The story is engaging, and the writing is great and even genuinely funny throughout. The game does suffer from a bit of open world fatigue, some quests feel like busy work, and it does take quite a bit of an adjustment to make the game feel good on a controller. Even with these low points, the setting and gameplay are so exceptional that it is easily one of my favorite games of the year.
3. Alan Wake II
Alan Wake II is the rare sequel that is a step up in every conceivable way from its predecessor. Alan Wake II released 13 years after the Xbox exclusive Alan Wake, and for a variety of reasons, developers Remedy were unable to make the sequel they desperately wanted until now.
Fortunately, the wait was well worth it. Remedy delivered a game that honors the original while tieing in their other games and tackling a new genre in Survival Horror, making it the culmination of everything this studio has been doing for the last few decades.

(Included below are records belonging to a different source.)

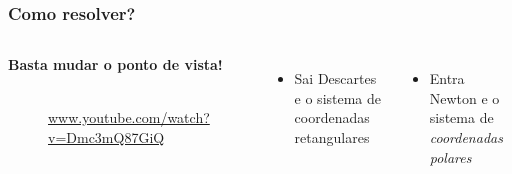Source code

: \documentclass[pdftex, brazil, aspectratio=169]{beamer}
\begin{document}
\begin{frame}[t]
  \frametitle{Como resolver?}
  \begin{columns}
    \centering
  \begin{block}{\textbf{Basta mudar o ponto de vista!}}
    \begin{figure}[H]
      \begin{center}
        \label{fig:int2-06}
        \href{run:imagens/pview.mp4}{
        }\\
        \footnotesize{\url{www.youtube.com/watch?v=Dmc3mQ87GiQ}}
      \end{center}
    \end{figure}
  \end{block}
    \centering
    \begin{itemize}
    \item Sai Descartes e o sistema de coordenadas retangulares
    \end{itemize}
    \vspace{1cm}
    \begin{itemize}
    \item Entra Newton e o sistema de \emph{coordenadas polares}
    \end{itemize}
  \end{columns}
\end{frame}
\end{document}
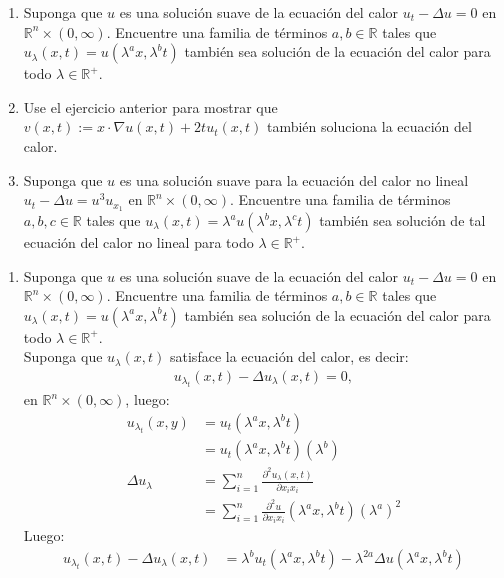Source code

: \begin{homeworkProblem}
  \begin{enumerate}
    \item Suponga que $u$ es una solución suave de la ecuación del calor $u_t-\Delta u=0$ en $\mathbb{R}^{n}\times (0,\infty)$. Encuentre una familia de términos $a,b\in\mathbb{R}$ tales que $u_\lambda(x,t)=u(\lambda^ax,\lambda^bt)$ también sea solución de la ecuación del calor para todo $\lambda\in\mathbb{R}^{+}$.
    \item Use el ejercicio anterior para mostrar que $v(x,t):=x\cdot \nabla u(x,t)+2tu_t(x,t)$ también soluciona la ecuación del calor.
    \item Suponga que $u$ es una solución suave para la ecuación del calor no lineal $u_t-\Delta u=u^3u_{x_1}$ en $\mathbb{R}^{n}\times (0,\infty)$. Encuentre una familia de términos $a,b,c\in\mathbb{R}$ tales que $u_\lambda(x,t)=\lambda^au(\lambda^bx,\lambda^ct)$ también sea solución de tal ecuación del calor no lineal para todo $\lambda\in\mathbb{R}^{+}$. 
  \end{enumerate}
  \begin{solucion}
    \begin{enumerate}
      \item Suponga que $u$ es una solución suave de la ecuación del calor $u_t-\Delta u=0$ en $\mathbb{R}^{n}\times (0,\infty)$. Encuentre una familia de términos $a,b\in\mathbb{R}$ tales que $u_\lambda(x,t)=u(\lambda^ax,\lambda^bt)$ también sea solución de la ecuación del calor para todo $\lambda\in\mathbb{R}^{+}$.\\
        Suponga que $u_\lambda(x,t)$ satisface la ecuación del calor, es decir:
        \begin{align*}
          u_{\lambda_{t}}(x,t)-\Delta u_{\lambda}(x,t)=0,
        \end{align*}
        en $\mathbb{R}^{n} \times (0,\infty)$, luego:
        \begin{align*}
          u_{\lambda_{t}}(x,y)&=u_t(\lambda^ax,\lambda^bt)\\
          &=u_t(\lambda^ax,\lambda^bt)(\lambda^b)\\
          \Delta u_\lambda&=\sum_{i=1}^{n}\frac{\partial^2 u_\lambda(x,t)}{\partial x_ix_i}\\
          &=\sum_{i=1}^n\frac{\partial^2 u}{\partial x_ix_i}(\lambda^ax,\lambda^bt)(\lambda^a)^2
        \end{align*}
        Luego:
        \begin{align*}
          u_{\lambda_t}(x,t)-\Delta u_\lambda(x,t)&=\lambda^b u_t(\lambda^ax,\lambda^{b}t)-\lambda^{2a}\Delta u (\lambda^ax,\lambda^bt)\\

\end{align*}
\end{enumerate}
\end{solucion}
\end{homeworkProblem}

After years of being a studio that was always a little overlooked, Remedy delivered a game that hopefully pushes them into more mainstream adulation.
2. Hi-Fi RUSH
With HI-Fi Rush, Xbox owned Tango Gameworks went from a studio that made cult classic games in The Evil Within to making one of the best games ever made in their first attempt at a true action title.
Hi-Fi RUSH is simply one of the coolest games to release in recent memory and mashes up the rhythm genre with a slick and beautiful third-person action game to make something that is simply special and a must play for anyone.
1. Starfield
Starfield is something of a flawed masterpiece, one I have put close to 100 hours into and played during any and all of my free time possible during the first month of the games release. The game has an addicting loop of completing quests, tinkering and flying your own spaceship, exploring planets to look for and gather resources, and much more.
Like a lot of highly anticipated games, a very loud section of the gaming discourse has spent way too much time trying to convince anyone who will listen that the game failed to meet any of its promises. When I sift through the angry discussions and forum level discourse surrounding the game, I can agree with some of the sentiment about the games failings in seemless exploration and a variety of issues with the tried and true Bethesda formula.
Even as I acknowledge these flaws, there still isn’t a game I’ve spent more time with this year that hooked me to the point of near addiction. No other game had as many jaw dropping moments this year, including discovering that enemy ships will take off from a planets surface into orbit while you’re still aboard, or finding out that the New Game Plus mode is amongst the most inventive in any game I’ve ever played.
Starfield is a game that means something different to a lot of different people. With mod support, post launch updates, and DLC arriving in the coming months and years, Starfield will only improve. For me, that means turning something great into something even greater.